§ THE TASK
Every line below that includes the word "corners" needs to be copied.

╭──

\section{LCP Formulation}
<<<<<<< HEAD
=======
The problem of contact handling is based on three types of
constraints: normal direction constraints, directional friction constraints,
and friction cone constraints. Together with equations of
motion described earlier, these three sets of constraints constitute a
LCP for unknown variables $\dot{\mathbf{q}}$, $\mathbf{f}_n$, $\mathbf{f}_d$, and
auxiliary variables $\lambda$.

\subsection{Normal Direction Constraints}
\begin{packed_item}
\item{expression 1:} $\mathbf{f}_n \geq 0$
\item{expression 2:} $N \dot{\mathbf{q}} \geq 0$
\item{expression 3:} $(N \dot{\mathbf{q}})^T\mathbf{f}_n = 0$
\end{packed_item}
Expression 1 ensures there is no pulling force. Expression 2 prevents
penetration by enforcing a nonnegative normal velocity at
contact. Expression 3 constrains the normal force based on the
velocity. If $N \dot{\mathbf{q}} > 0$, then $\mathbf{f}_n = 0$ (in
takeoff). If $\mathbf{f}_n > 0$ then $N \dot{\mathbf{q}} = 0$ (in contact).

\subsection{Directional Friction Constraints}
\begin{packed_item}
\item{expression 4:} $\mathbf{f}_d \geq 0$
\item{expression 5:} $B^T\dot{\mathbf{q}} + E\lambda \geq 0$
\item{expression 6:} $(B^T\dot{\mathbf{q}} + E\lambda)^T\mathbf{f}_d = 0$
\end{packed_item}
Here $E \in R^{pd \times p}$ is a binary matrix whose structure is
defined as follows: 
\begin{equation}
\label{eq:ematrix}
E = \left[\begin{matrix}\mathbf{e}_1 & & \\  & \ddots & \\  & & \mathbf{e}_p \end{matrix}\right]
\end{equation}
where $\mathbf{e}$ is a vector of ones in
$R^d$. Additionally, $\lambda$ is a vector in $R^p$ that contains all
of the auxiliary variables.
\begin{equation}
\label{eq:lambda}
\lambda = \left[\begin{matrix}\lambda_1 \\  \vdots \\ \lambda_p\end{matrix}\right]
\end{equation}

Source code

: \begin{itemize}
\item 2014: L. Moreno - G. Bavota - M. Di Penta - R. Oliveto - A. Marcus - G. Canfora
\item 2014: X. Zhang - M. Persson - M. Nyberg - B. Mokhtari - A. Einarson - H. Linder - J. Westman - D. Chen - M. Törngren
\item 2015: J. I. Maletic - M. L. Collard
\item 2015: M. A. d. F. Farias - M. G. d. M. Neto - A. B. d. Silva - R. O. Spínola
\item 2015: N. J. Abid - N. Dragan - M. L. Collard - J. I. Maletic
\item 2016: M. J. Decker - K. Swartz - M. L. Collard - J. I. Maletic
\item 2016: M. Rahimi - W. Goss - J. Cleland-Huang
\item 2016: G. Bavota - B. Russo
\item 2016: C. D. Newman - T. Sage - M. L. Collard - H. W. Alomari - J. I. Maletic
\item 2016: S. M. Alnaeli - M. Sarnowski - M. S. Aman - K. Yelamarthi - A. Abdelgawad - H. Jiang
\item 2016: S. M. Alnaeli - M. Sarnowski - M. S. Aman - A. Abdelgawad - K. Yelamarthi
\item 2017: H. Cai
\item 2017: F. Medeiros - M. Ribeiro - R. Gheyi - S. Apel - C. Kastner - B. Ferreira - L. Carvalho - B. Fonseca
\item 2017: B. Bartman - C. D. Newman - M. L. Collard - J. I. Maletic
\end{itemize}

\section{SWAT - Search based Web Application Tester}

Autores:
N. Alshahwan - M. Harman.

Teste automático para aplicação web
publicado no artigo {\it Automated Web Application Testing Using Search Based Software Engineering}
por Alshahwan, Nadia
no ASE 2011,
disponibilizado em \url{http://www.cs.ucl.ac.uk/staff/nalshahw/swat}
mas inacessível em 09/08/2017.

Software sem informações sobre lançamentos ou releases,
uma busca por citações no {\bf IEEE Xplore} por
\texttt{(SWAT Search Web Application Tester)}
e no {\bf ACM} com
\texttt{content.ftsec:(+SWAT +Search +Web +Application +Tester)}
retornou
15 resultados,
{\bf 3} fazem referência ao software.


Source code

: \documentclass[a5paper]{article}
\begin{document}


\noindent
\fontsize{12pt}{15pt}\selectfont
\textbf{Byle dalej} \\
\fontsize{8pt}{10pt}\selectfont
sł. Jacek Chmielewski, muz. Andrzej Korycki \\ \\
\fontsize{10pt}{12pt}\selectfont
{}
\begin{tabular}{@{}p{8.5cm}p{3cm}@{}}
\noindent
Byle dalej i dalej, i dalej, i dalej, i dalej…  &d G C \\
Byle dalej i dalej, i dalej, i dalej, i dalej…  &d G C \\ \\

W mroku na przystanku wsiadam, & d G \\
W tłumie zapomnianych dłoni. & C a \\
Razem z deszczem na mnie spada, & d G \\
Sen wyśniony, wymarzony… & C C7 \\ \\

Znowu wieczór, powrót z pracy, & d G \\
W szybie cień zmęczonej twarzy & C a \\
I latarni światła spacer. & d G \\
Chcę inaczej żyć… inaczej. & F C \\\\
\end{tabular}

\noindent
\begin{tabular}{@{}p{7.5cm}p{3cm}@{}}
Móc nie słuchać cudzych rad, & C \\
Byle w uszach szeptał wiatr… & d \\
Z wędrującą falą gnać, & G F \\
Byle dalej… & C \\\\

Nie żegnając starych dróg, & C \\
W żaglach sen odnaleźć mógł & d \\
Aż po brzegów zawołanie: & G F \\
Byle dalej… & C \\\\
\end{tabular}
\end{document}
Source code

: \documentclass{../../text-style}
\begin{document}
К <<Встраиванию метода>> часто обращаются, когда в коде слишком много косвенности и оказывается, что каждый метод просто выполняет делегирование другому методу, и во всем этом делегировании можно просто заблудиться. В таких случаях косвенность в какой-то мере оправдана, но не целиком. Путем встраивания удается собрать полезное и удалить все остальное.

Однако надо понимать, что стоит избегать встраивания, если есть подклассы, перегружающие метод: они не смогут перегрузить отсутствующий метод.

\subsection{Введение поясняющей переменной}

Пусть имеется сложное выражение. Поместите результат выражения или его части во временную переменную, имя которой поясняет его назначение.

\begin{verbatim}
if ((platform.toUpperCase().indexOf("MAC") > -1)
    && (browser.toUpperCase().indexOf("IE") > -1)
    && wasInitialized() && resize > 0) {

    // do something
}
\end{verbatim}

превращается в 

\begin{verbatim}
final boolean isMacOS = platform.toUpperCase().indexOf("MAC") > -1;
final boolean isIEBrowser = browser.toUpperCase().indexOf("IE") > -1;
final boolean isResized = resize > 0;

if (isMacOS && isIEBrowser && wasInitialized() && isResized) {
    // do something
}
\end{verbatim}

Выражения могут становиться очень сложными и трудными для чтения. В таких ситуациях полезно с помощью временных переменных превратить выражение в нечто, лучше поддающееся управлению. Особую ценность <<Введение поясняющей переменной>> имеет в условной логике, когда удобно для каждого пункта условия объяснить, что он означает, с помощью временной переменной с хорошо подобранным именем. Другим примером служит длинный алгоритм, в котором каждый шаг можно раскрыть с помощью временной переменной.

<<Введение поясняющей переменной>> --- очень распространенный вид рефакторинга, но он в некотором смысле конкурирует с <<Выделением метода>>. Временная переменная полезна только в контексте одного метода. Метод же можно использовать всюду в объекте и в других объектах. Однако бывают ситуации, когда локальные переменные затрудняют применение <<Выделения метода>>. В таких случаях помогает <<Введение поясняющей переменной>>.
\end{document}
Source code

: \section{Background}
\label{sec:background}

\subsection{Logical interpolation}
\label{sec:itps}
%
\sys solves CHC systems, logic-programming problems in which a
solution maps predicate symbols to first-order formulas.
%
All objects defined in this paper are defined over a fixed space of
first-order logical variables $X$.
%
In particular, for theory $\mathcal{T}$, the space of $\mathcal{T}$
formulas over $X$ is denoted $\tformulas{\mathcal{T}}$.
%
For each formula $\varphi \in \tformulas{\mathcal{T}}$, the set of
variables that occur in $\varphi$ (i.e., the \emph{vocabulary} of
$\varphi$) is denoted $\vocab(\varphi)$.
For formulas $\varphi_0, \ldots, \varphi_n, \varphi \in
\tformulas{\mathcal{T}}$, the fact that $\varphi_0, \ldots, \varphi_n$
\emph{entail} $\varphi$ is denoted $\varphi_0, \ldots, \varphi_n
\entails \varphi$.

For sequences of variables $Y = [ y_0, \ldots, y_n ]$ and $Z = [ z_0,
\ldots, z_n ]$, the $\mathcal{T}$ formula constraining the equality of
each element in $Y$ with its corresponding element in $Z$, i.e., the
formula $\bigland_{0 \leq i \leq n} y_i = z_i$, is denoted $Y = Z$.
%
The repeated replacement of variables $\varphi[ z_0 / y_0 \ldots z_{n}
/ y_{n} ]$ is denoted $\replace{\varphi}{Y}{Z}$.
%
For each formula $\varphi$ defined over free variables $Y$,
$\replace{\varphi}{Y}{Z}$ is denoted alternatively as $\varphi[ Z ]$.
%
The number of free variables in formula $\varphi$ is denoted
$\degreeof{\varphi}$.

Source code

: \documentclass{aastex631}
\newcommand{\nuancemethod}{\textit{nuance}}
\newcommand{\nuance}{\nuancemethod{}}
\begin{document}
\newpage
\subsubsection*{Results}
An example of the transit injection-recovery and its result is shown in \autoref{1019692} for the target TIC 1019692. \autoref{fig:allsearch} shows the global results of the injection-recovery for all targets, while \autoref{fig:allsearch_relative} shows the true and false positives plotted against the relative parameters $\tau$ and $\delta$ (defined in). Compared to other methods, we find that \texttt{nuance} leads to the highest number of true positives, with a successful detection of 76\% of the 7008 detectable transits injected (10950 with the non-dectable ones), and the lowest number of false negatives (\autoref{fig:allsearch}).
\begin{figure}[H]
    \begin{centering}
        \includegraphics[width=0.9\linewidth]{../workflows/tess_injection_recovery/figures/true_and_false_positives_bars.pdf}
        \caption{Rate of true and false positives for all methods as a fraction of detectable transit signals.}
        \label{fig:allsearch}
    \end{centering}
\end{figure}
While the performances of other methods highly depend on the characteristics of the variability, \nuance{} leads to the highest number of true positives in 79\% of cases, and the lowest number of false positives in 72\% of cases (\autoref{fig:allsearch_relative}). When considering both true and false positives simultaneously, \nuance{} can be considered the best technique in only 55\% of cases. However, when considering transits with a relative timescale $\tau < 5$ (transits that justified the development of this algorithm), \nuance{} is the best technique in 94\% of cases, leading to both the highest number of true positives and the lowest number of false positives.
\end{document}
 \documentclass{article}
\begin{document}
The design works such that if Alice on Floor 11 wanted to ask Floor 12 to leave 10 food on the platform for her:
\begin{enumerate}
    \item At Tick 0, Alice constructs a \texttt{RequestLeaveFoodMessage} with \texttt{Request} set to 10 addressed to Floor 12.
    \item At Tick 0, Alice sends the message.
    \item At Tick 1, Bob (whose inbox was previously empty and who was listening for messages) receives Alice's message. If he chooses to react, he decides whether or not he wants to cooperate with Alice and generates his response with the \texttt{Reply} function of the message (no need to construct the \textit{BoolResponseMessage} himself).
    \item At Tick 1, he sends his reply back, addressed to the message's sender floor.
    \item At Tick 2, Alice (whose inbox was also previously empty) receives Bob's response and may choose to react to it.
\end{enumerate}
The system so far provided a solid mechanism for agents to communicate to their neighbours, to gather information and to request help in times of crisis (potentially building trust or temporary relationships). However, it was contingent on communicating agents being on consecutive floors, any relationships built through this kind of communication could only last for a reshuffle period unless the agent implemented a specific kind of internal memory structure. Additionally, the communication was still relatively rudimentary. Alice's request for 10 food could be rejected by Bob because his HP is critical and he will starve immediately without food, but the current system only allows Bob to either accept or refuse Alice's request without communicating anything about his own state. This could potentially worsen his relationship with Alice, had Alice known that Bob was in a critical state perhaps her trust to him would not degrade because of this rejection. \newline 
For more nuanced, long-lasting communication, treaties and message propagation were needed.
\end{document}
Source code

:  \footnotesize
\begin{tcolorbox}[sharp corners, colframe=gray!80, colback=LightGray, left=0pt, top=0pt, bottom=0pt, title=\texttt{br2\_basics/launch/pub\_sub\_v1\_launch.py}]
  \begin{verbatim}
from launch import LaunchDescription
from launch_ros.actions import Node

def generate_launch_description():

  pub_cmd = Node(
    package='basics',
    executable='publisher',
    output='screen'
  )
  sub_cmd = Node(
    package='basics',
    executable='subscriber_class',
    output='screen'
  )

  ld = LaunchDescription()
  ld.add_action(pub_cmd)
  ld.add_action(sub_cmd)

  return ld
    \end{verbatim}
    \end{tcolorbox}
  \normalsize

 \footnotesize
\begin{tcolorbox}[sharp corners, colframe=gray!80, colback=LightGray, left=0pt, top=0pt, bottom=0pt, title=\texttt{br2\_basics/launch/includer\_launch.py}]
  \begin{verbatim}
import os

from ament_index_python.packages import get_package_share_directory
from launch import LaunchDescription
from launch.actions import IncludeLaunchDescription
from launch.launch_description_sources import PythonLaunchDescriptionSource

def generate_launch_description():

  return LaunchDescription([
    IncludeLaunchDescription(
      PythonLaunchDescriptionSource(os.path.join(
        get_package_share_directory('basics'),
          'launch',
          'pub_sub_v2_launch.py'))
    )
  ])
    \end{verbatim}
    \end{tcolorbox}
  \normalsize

╰──

§ SOLUTION FOR THIS EXERCISE
\begin{tcolorbox}[sharp corners, colframe=gray!80, colback=LightGray, left=0pt, top=0pt, bottom=0pt, title=\texttt{br2\_basics/launch/pub\_sub\_v1\_launch.py}]
\begin{tcolorbox}[sharp corners, colframe=gray!80, colback=LightGray, left=0pt, top=0pt, bottom=0pt, title=\texttt{br2\_basics/launch/includer\_launch.py}]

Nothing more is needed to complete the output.